ただし、ここで気をつけないとならない事がある。デフォルト引数になっているNoneの扱い、だ。
Pythonのマニュアルには次のような記述がある。
None の真値 (truth value) は偽 (false) です。
確かにインタプリタで試してみると次のようになる。
>>> not(None)
...
True
そうすると、reverseをそのまま使うと、fold_leftと挙動を合わせる場合のFalseとデフォルト引数のNoneの差が分からない、と言う事になる。
しかし、等価判定を使うとNoneとFalseに差がある事が分かる。
>>> None == False
...
False
これを利用する。
argsはラムダ式を利用してるので、実際はこれは関数となる。
あとは、forで回せばいい。
def fold(function, value, iterable, /, *, reverse = None):
it = (reversed if reverse else iter)(iterable)
args = lambda value, element: (value, element) if reverse == False else \
(element, value)
for element in it:
value = function(*args(value, element))
これも何度か書いてるが、argsの先頭の*(アスタリスク)は「カッコを外す」アンパック演算子だ。
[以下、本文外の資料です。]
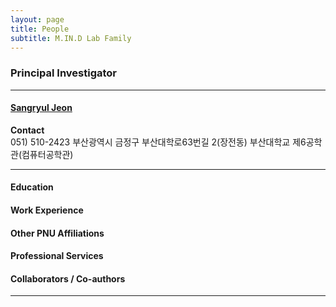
 ```yaml
---
layout: page
title: People 
subtitle: M.IN.D Lab Family
---
```


### Principal Investigator
<hr>

#### [Sangryul Jeon](https://sr-jeon.github.io/#)
 
**Contact**  
051) 510-2423 
부산광역시 금정구 부산대학로63번길 2(장전동) 부산대학교 제6공학관(컴퓨터공학관) 

<hr>

#### Education 

#### Work Experience

#### Other PNU Affiliations

#### Professional Services

#### Collaborators / Co-authors



<hr>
これにより、argsのラムダ式が返すタプルのカッコを外し、functionへ与える2引数になる。
あとはvalueを返せば良い。完成形はこのようになる。
>>> from operator import add
...
>>> z = 'z'
...
>>> fold(add, z, ['a','b','c','d'])
...
'dcbaz'
>>> fold(add, z, ['a','b','c','d'], reverse = True)
...
'abcdz'
>>> fold(add, z, ['a','b','c','d'], reverse = False)...
'zabcd'
と言うわけで、仮にPythonでfunctools.reduceが非推奨になってもちっとも構わない。
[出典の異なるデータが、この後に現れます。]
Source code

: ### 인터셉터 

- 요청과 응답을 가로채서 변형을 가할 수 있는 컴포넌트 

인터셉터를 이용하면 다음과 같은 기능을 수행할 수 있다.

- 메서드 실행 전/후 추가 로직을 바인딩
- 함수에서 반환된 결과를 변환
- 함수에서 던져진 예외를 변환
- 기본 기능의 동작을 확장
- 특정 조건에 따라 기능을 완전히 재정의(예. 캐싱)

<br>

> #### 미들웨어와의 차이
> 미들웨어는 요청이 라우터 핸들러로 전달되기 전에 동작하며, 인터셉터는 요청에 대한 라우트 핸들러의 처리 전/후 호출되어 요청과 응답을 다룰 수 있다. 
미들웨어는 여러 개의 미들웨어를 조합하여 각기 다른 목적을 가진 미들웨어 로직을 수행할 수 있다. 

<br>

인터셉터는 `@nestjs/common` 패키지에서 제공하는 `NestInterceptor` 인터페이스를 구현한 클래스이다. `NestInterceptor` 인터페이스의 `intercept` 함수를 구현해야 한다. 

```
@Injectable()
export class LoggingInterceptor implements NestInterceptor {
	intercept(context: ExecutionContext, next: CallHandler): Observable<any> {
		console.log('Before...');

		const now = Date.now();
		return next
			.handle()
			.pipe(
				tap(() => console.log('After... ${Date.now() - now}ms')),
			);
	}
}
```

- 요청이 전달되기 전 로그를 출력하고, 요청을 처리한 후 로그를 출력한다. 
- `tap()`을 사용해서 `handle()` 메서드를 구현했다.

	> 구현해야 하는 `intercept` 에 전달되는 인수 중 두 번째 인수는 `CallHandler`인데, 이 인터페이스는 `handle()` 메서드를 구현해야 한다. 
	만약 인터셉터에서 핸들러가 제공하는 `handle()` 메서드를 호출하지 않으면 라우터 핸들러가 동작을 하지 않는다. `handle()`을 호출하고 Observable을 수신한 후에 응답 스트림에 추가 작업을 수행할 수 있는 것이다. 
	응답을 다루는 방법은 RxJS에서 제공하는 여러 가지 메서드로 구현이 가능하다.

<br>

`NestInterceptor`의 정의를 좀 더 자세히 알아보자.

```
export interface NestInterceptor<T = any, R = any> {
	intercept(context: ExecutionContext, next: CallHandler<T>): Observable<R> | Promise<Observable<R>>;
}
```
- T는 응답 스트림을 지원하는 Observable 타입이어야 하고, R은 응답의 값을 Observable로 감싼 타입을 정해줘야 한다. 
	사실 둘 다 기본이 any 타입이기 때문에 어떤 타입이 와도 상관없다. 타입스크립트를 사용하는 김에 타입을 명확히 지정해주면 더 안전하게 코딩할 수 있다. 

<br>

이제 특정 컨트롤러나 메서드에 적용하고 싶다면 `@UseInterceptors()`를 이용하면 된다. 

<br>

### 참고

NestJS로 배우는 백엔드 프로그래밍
ある意味、ここで見せたようなfoldの方が、functools.reduceより遥かに強力なユーティリティとなるだろう。
※1: PythonにはPythonの構文木を表示するASTモジュールと言う機能があるにはある。
これは、Pythonが式を評価する際に、どういう構文木を生成するか教えてくれる機能だ。
>>> import ast
>>> print(ast.dump(ast.parse("2 + 2"), indent = 4))
Module(
body=[
Expr(
value=BinOp(
left=Constant(value=2),
op=Add(),
right=Constant(value=2)))],
type_ignores=[])
上の例だと、2 + 2と言う計算式がPython内部でどういった抽象構文木(AST: Abstract Syntax Tree)に変換され、evalに手渡される形式になってるのかを表示する。
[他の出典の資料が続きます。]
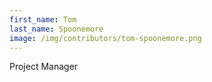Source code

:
 ```yaml
---
first_name: Tom
last_name: Spoonemore
image: /img/contributors/tom-spoonemore.png
---
```

Project Manager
言わば、Lispのマクロはこの部分を自在にユーザーが弄りまくって構文を作れる機能なんだが、一方、Pythonで「文字列として表現した式を」ASTに変換した上、それを弄りまくってPythonのevalに手渡すように設計する、なんつーのは至難の業となる。
一般的にはそれは「不可能」だろう。
また、実はここで言うASTはLispでは例に従うとそのまま(+ 2 2)であり、Lispプログラミングとは、ASTを直接ユーザーがプログラミングしてる事に他ならない・・・Pythonだと上で表示されたような「ややこしい」ASTを内部的に使ってるのに、LispのS式はシンプルにそのままASTなんだ。
言い換えると、Lispではフツー、プログラミング言語では隠されているASTがそのまま剥き出しになっている。
※2: こういう「判断」はLispのような「真に高級言語」だと滅多に出てこないが、他の言語だとたまに顔を出す考え方だ。
例えば悪名高いgotoでも、基礎的ユーティリティを書く際に、「使わざるを得ない」場合使った方が良い、ってのはあるだろう。単にフツーにプログラムを書いてる場合に、あっちこっちで濫用するべきじゃない、って事なんだ。プログラムの表層部分では高度に抽象化した関数を使うべきだが、「根幹の部分」で、例えば速度が必要だ、なんて場合は原始的かつ低レベルな「機能」を使う事は悪い事じゃない。なおかつ、そういった「基礎的」ユーティリティはそれこそ「アチコチから呼び出される」可能性がいっつも高いんで、最適化を考慮した場合、「使うべきではない」と言われるgotoを「敢えて使う」と言うのは悪い作戦ではなくなる。